» EXERCISE PROMPT
Scan the data below and copy each line where "training" occurs.
┌─ DATA SHOWN
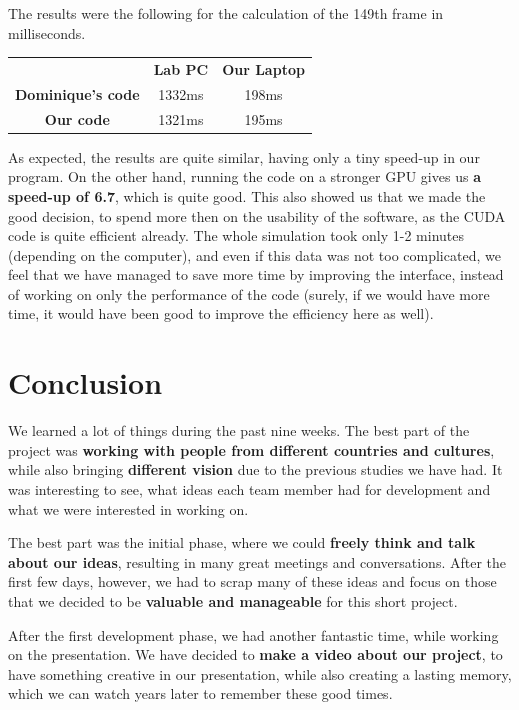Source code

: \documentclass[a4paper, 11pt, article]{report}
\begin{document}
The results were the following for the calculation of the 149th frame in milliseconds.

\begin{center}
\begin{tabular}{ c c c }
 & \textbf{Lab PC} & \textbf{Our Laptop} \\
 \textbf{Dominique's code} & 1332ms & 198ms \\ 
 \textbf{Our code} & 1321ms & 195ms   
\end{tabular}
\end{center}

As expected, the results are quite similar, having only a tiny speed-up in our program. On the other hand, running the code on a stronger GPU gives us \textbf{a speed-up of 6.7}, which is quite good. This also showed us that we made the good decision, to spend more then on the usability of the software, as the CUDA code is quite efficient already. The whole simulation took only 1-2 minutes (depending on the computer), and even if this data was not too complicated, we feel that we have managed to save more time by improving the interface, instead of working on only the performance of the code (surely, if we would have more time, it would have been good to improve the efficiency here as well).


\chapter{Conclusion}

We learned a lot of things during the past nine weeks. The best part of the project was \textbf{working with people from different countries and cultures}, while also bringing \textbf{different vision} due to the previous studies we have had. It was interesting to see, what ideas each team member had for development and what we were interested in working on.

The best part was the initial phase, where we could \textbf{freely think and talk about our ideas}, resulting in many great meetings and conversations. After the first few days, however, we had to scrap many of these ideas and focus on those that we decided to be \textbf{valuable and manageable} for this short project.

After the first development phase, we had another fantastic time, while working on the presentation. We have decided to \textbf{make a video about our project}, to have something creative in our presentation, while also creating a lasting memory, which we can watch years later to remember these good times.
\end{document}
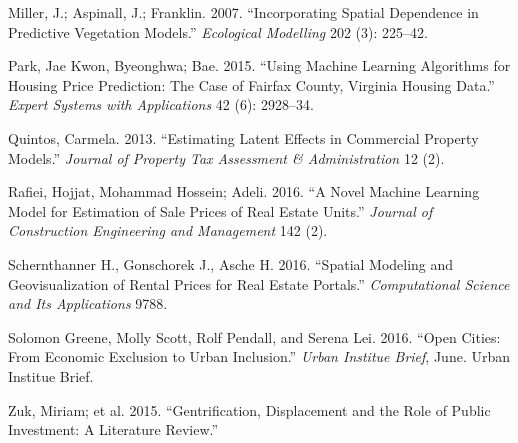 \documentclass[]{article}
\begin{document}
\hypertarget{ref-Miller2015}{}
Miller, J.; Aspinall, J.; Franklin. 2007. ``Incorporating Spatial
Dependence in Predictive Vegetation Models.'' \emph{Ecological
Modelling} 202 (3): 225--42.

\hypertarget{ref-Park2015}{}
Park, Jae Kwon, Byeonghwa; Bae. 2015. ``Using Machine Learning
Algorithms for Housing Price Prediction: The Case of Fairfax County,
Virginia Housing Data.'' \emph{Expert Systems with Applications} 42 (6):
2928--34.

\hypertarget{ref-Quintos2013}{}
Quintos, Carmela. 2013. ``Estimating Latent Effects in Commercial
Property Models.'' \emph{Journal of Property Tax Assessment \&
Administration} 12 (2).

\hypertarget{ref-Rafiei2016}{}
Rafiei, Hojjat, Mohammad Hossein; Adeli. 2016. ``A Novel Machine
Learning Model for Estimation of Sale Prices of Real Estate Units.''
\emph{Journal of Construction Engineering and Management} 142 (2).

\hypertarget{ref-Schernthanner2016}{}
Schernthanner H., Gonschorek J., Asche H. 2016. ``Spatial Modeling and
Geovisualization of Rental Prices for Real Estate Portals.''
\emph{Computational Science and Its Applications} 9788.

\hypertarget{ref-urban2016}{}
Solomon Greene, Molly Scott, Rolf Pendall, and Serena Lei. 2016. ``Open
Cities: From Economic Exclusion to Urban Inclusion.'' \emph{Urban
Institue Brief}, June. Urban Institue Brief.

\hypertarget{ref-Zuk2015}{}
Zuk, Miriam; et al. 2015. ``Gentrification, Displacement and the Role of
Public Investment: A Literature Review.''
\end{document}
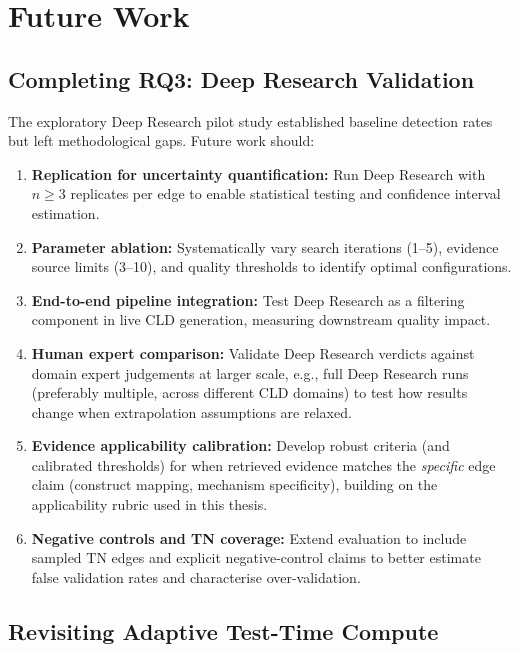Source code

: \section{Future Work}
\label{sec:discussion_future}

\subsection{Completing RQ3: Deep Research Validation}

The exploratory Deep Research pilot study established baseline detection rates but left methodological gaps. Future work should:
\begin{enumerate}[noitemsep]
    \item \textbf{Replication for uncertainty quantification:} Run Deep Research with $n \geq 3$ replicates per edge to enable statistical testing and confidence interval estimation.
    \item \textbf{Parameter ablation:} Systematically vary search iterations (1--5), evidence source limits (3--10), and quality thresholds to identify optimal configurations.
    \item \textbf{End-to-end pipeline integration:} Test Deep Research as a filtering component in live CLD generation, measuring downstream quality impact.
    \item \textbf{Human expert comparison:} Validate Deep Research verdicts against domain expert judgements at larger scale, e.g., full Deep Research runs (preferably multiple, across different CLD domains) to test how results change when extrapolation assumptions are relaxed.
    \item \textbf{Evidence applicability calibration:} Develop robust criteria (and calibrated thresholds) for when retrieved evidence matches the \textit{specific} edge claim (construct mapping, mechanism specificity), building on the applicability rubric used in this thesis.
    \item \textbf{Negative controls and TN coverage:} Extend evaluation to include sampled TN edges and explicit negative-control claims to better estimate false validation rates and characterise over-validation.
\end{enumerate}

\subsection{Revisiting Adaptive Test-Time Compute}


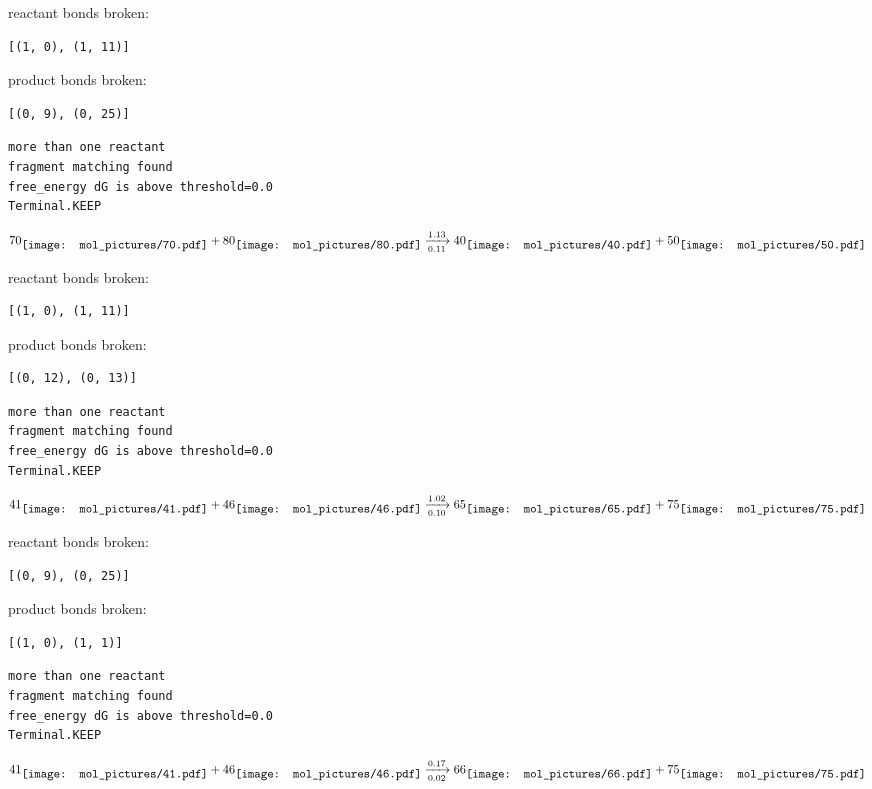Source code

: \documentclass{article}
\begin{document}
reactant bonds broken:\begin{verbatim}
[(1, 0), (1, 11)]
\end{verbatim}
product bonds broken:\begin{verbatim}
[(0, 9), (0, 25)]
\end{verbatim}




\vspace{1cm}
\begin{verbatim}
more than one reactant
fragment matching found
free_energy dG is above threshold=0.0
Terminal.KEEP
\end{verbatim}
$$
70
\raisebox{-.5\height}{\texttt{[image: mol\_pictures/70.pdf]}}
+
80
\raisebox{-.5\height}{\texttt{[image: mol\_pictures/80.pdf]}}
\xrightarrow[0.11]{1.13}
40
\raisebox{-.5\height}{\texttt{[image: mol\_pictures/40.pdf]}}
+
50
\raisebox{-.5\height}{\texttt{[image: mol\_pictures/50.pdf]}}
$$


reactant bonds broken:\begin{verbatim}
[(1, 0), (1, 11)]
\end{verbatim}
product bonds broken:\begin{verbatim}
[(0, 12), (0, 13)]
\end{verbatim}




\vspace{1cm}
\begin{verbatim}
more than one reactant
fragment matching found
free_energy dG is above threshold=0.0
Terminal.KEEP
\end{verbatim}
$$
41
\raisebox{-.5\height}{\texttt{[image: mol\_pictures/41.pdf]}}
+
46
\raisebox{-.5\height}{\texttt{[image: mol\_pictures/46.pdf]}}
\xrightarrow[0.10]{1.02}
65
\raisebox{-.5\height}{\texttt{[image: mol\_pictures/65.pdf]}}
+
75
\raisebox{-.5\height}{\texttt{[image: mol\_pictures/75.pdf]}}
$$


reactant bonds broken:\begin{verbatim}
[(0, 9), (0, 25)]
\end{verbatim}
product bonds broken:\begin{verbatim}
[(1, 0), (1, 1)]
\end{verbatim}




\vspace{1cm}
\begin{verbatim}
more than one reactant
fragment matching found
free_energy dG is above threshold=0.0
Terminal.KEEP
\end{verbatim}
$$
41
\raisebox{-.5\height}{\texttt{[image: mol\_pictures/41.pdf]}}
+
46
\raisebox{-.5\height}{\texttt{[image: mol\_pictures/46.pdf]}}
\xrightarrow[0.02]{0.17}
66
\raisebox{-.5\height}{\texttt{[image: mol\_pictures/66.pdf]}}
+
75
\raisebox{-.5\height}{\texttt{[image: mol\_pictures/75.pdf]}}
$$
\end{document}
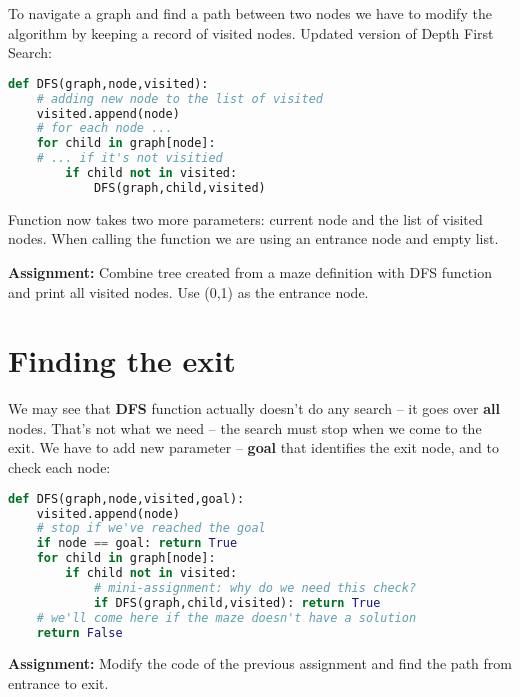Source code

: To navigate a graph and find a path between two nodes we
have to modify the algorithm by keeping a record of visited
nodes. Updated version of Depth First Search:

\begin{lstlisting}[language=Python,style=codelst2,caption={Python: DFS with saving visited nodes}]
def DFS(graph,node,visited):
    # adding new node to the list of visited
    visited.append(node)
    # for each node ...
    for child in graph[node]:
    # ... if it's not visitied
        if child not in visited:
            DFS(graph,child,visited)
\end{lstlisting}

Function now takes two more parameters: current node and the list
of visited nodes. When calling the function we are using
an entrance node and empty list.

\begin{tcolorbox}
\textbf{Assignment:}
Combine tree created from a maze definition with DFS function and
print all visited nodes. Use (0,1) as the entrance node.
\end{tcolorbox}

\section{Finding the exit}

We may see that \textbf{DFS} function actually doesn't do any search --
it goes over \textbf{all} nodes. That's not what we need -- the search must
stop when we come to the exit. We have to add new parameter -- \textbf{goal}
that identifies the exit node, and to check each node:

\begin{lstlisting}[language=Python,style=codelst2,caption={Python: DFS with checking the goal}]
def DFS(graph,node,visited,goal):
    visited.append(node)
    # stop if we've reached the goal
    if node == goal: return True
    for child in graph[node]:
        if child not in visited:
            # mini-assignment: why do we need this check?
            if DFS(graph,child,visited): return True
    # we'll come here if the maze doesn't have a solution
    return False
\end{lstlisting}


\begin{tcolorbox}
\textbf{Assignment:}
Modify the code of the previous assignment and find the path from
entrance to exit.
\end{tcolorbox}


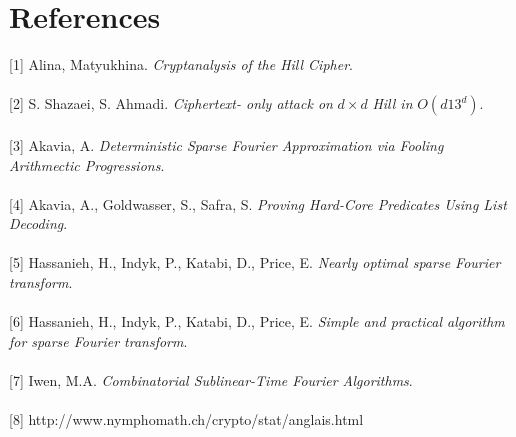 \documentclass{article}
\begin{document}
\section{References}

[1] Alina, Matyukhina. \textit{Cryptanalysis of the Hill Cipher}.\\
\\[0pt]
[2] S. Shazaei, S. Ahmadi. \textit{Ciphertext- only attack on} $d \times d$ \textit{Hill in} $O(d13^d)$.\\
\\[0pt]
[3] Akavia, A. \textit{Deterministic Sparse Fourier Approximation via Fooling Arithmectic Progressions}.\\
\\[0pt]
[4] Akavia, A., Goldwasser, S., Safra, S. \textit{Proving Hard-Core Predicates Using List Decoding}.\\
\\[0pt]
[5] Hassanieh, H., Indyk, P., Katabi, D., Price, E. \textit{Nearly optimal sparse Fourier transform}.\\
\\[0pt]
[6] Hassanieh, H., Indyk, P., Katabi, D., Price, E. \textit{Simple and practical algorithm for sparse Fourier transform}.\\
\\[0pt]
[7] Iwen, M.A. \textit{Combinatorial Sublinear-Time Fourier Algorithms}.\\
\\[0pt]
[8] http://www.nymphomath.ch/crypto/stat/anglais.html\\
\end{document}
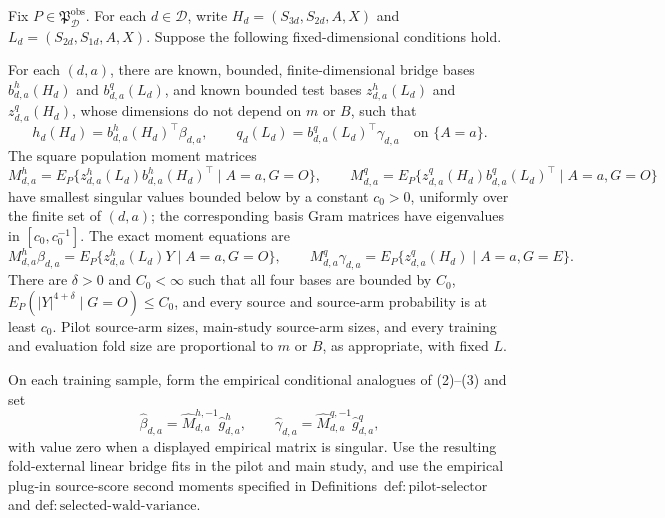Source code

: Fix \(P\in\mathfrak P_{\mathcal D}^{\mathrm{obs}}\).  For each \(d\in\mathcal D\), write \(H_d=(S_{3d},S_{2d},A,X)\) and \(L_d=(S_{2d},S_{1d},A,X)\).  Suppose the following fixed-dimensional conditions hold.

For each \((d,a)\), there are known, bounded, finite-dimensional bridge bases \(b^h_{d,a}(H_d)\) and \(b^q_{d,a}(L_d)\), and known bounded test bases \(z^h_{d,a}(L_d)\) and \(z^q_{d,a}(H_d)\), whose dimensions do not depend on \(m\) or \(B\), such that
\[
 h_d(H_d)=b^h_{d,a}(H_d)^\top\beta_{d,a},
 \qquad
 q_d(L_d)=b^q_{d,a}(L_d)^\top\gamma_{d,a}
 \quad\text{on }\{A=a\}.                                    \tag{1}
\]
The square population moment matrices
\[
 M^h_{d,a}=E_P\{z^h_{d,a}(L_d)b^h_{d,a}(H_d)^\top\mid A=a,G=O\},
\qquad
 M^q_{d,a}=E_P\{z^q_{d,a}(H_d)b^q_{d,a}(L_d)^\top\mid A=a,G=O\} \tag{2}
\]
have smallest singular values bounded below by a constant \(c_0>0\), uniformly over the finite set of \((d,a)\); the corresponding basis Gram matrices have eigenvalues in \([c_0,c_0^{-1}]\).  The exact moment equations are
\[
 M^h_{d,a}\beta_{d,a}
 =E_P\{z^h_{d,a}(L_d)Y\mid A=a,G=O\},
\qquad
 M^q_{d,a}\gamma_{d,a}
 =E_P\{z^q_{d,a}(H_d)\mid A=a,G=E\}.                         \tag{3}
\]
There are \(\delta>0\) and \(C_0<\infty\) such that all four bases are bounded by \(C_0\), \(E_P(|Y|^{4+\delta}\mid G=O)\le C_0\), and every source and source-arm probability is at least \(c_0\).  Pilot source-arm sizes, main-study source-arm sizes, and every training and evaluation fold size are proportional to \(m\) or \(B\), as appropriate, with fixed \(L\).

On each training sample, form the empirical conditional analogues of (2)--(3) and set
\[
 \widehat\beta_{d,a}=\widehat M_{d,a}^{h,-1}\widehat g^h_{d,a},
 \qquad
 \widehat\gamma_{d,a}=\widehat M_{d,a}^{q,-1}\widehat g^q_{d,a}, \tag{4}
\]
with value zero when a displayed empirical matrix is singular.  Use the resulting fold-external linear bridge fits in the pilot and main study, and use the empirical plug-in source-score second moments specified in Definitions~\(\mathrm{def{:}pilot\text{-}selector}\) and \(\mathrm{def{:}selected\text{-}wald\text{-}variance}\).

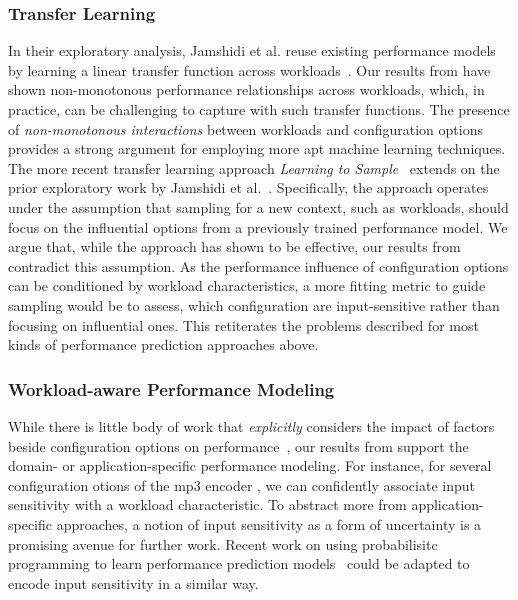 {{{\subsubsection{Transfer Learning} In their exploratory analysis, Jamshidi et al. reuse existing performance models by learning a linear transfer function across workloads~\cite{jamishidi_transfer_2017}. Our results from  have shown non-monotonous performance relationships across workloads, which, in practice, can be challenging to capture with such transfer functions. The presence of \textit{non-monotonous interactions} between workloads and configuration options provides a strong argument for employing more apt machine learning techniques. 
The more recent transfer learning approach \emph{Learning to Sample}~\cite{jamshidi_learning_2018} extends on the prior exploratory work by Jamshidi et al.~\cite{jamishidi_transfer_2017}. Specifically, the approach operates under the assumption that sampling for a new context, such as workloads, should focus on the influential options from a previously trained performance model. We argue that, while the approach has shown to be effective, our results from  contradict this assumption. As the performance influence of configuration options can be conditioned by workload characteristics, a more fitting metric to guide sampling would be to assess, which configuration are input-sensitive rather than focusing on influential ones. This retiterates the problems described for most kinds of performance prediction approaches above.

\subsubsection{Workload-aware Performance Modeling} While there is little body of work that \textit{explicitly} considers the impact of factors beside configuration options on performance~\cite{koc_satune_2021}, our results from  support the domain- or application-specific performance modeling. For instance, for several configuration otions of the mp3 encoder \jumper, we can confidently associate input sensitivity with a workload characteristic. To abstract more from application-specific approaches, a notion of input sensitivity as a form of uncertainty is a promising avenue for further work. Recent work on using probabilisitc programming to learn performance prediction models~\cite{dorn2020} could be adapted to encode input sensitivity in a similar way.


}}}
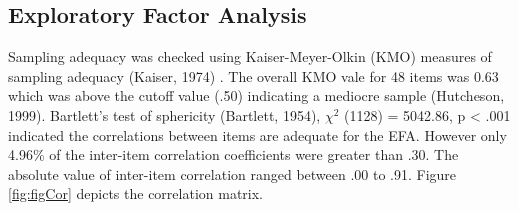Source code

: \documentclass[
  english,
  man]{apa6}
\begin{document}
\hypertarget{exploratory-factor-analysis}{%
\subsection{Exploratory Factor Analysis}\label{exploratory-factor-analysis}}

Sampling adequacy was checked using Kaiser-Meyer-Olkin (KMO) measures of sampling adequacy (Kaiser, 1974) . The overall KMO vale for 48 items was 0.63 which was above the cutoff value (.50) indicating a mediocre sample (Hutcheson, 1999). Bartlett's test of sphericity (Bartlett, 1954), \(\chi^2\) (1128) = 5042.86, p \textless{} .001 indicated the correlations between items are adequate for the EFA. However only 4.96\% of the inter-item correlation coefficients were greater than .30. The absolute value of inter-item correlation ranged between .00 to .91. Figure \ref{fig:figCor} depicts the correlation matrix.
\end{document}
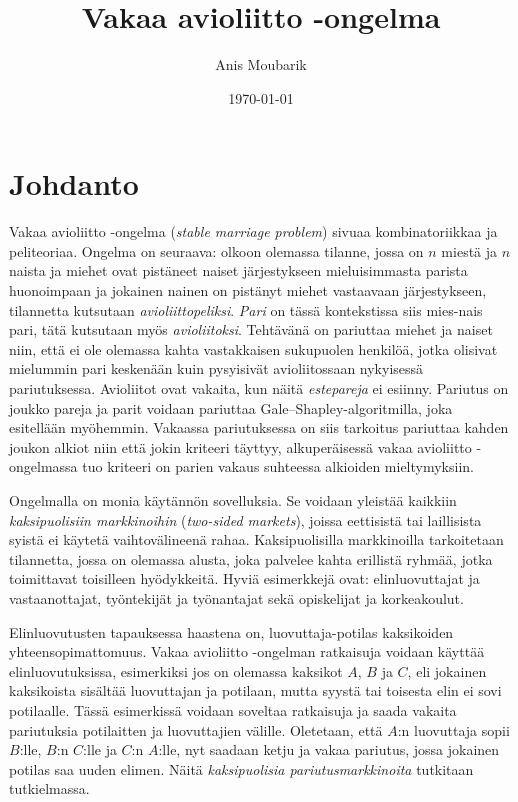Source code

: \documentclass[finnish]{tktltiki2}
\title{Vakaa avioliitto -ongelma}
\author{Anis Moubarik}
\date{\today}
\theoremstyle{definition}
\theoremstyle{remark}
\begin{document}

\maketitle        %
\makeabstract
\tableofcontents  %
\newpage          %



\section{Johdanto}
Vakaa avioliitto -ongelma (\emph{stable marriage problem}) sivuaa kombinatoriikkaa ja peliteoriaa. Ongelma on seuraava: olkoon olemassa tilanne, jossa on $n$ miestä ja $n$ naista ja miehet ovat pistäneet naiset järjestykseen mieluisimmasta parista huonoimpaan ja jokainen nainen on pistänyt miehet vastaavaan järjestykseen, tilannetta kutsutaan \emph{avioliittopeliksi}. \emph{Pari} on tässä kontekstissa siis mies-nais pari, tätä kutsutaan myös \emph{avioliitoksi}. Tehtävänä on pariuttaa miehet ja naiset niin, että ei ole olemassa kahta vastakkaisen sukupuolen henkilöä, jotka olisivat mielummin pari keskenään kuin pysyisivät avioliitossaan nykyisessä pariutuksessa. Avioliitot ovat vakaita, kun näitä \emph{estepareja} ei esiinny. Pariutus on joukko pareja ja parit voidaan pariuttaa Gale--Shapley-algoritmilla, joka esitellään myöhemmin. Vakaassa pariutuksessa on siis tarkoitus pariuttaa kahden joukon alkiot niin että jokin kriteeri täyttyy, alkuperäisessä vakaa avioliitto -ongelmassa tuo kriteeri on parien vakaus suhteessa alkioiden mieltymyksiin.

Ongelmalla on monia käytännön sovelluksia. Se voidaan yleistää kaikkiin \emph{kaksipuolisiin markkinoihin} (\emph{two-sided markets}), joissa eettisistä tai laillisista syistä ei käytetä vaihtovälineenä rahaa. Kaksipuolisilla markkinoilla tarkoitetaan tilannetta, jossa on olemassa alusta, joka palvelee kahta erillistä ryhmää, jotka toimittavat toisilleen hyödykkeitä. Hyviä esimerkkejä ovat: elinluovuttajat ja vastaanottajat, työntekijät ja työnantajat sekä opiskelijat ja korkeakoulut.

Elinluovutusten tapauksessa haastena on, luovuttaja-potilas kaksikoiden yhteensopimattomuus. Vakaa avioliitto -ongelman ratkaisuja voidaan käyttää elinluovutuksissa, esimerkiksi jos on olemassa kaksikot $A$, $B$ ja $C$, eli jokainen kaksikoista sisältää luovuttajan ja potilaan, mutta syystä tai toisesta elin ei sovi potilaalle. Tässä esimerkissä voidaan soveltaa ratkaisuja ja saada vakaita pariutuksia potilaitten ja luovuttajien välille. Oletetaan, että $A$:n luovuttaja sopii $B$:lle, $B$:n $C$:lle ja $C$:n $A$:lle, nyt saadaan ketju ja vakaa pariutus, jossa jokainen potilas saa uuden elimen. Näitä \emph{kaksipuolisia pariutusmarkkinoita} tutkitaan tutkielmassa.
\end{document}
└─
» REPLY TO THE TASK
There are \(\delta>0\) and \(C_0<\infty\) such that all four bases are bounded by \(C_0\), \(E_P(|Y|^{4+\delta}\mid G=O)\le C_0\), and every source and source-arm probability is at least \(c_0\).  Pilot source-arm sizes, main-study source-arm sizes, and every training and evaluation fold size are proportional to \(m\) or \(B\), as appropriate, with fixed \(L\).
On each training sample, form the empirical conditional analogues of (2)--(3) and set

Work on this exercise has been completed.